Exercise:
Wherever the string "group" shows up in the records below, return that line.

Records from a data collection:
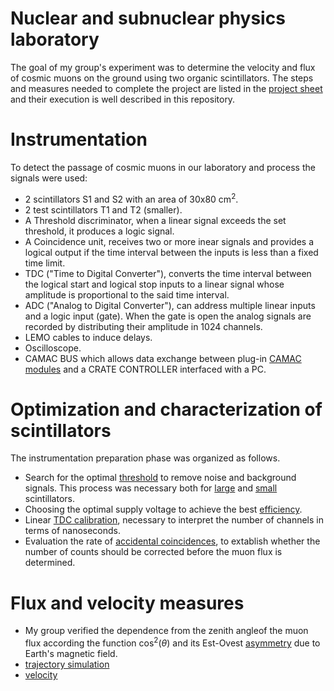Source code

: # Nuclear and subnuclear physics laboratory

The goal of my group's experiment was to determine the velocity and flux of cosmic muons on the ground using two organic scintillators. 
The steps and measures needed to complete the project are listed in the [project sheet](/muons_factsheet.pdf) and their execution is well described in this repository.

# Instrumentation
To detect the passage of cosmic muons in our laboratory and process the signals were used:
- 2 scintillators S1 and S2 with an area of 30x80 cm<sup>2</sup>.
- 2 test scintillators T1 and T2 (smaller).
- A Threshold discriminator, when a linear signal exceeds the set threshold, it produces a logic signal.
- A Coincidence unit, receives two or more inear signals and provides a logical output if the time interval between the inputs is less than a fixed time limit.
- TDC ("Time to Digital Converter"), converts the time interval between the logical start and logical stop inputs to a linear signal whose amplitude is proportional to the said time interval.
- ADC ("Analog to Digital Converter"), can address multiple linear inputs and a logic input (gate). When the gate is open the analog signals are recorded by distributing their amplitude in 1024 channels.
- LEMO cables to induce delays.
- Oscilloscope.
- CAMAC BUS which allows data exchange between plug-in [CAMAC modules](/CAMAC_modules) and a CRATE CONTROLLER interfaced with a PC.

# Optimization and characterization of scintillators
The instrumentation preparation phase was organized as follows.
- Search for the optimal [threshold](/Threshold_optimization) to remove noise and background signals. This process was necessary both for [large](/Threshold_optimization/Large_scintillators) and [small](/Threshold_optimization/Small_scintillators) scintillators.
- Choosing the optimal supply voltage to achieve the best [efficiency](/Efficiency).
- Linear [TDC calibration](/TDC_calibration), necessary to interpret the number of channels in terms of nanoseconds.
- Evaluation the rate of [accidental coincidences](/Accidental_coincidences), to extablish whether the number of counts should be corrected before the muon flux is determined.

# Flux and velocity measures
- My group verified the dependence from the zenith angleof the muon flux according the function cos<sup>2</sup>($\theta$) and its Est-Ovest [asymmetry](/Est_Ovest_asymmetry) due to Earth's magnetic field.
- [trajectory simulation](/Trajectory_simulation)
- [velocity](/Muons_velocity)
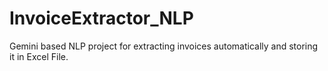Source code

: # InvoiceExtractor_NLP
Gemini based NLP project for extracting invoices automatically and storing it in Excel File.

Output of the task:
The goal of my group's experiment was to determine the velocity and flux of cosmic muons on the ground using two organic scintillators. 
- My group verified the dependence from the zenith angleof the muon flux according the function cos<sup>2</sup>($\theta$) and its Est-Ovest [asymmetry](/Est_Ovest_asymmetry) due to Earth's magnetic field.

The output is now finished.